特に梶谷、宮崎はコアなDeNAファンの間では伝説となっている守備での凡ミスを犯し、桑原も内野から外野へのコンバート案が浮かんでいた。ただ、少々のことがあっても中畑前監督が目をつぶって起用してきた。
ひるがえって現在のDeNAを見ると、野手のスタメンはほぼ固定され、若手が出場できる余地は少ない。強いていえば、割って入れそうなのは二塁くらいだろうか。あとは代打でチャンスをもぎ取るしかない。それが現在のDeNAの若手に見えるトンネルの出口だ。
先述した通り、若手のスタメン獲得に最も可能性を残すのが二塁。ベテラン田中浩康や石川雄洋らたくさんの選手がひしめくポジションだが、レギュラー奪取に一番近い若手といえば柴田竜拓だろう。

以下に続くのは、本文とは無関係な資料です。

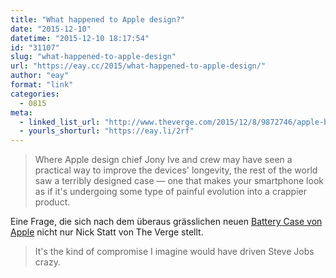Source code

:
 ```yaml
---
title: "What happened to Apple design?"
date: "2015-12-10"
datetime: "2015-12-10 18:17:54"
id: "31107"
slug: "what-happened-to-apple-design"
url: "https://eay.cc/2015/what-happened-to-apple-design/"
author: "eay"
format: "link"
categories:
  - 0815
meta:
  - linked_list_url: "http://www.theverge.com/2015/12/8/9872746/apple-bad-hardware-design-iphone-case-pencil-magic-mouse"
  - yourls_shorturl: "https://eay.li/2rf"
---
```


> Where Apple design chief Jony Ive and crew may have seen a practical way to improve the devices' longevity, the rest of the world saw a terribly designed case — one that makes your smartphone look as if it's undergoing some type of painful evolution into a crappier product.

Eine Frage, die sich nach dem überaus grässlichen neuen [Battery Case von Apple](http://www.apple.com/shop/product/MGQM2LL/A/iphone-6s-smart-battery-case-white) nicht nur Nick Statt von The Verge stellt.

> It's the kind of compromise I imagine would have driven Steve Jobs crazy.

現在、柴田は田中浩との併用で二塁に起用されているが、すでに40試合以上に出場しており、打率は2割5分以上の結果を残している。また、チームが喉から手が出るほど欲しかった「勝率5割」に手が届く大事なゲームでサヨナラ安打を決めるなど、強運も併せ持っている。近いうちにレギュラーに定着する可能性は十分だ。
もう1人、期待の若手として白根尚貴を挙げたい。白根の名を知る人は多いだろう。開星高時代は体重が100キロを超え、“ジャイアン”のような風貌で、打ってよし、投げてよし、投打両面で活躍して甲子園を沸かせた。2011年のドラフト4位でソフトバンクに入団したものの、プロ入り後はケガが重なり、育成選手契約に。そして、2015年オフ。球団は育成選手として契約延長を望んだものの、白根は出場機会を求めて自由契約選手となり、トライアウトに参加。DeNA入団を勝ち取った。
現在の白根は、以前の巨体とは別人のようなスリムな姿に生まれ変わった。しかし、パワフルなバッティングは健在。数少ない出場機会で本塁打を放つなど、次世代のDeNAの中心野手を狙える位置にいることは間違いない。
一方、投手陣はどうだろう。打者に比べて多くの若手がひしめいている印象はあるが、ドラ1ルーキー・濱口遥大ほどの存在感がある選手となると、ブレイクした若手投手はまだ続いていない。
果たして誰が頭角を現すのか。登板機会に恵まれている平田真吾、FAの人的補償で巨人から移籍してきた平良拳太郎、2015年のドラフト2位・熊原健人あたりがブレイク候補か。彼らの目の前には飛躍するチャンスが広がっている。この好機を生かしてほしい。